• WORK REQUIRED: Scan the material for the word "that" and copy each line where it occurs.

• TASK MATERIAL:
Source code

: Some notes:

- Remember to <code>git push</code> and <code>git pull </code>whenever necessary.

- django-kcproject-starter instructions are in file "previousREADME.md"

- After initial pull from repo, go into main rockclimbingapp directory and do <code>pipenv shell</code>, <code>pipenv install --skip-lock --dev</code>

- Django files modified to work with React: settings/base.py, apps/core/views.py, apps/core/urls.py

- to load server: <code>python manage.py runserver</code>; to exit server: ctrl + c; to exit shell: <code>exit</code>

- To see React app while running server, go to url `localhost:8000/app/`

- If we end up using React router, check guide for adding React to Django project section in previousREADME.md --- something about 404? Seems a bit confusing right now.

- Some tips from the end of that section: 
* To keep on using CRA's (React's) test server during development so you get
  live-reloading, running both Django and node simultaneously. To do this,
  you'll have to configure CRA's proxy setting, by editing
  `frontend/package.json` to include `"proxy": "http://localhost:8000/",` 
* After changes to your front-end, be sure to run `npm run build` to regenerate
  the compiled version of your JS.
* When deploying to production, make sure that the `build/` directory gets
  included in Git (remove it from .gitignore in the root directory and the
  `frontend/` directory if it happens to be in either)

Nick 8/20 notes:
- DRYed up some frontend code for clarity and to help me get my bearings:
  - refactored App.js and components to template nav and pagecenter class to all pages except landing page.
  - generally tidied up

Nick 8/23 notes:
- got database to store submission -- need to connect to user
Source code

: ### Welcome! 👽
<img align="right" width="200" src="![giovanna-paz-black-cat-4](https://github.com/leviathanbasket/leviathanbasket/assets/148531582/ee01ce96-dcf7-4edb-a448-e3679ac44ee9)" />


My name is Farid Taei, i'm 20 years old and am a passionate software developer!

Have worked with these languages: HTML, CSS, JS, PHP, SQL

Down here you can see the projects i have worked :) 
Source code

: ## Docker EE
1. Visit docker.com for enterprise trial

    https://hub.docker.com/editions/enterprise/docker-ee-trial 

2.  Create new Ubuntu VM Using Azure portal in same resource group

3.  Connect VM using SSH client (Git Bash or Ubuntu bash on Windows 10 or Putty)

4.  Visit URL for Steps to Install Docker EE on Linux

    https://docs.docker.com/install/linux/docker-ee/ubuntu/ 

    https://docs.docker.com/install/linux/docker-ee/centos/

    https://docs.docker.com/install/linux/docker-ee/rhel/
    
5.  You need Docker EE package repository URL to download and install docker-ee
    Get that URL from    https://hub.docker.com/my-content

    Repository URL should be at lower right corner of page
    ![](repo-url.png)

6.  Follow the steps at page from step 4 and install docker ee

• RESULT:
- Some tips from the end of that section: 
* When deploying to production, make sure that the `build/` directory gets
    Get that URL from    https://hub.docker.com/my-content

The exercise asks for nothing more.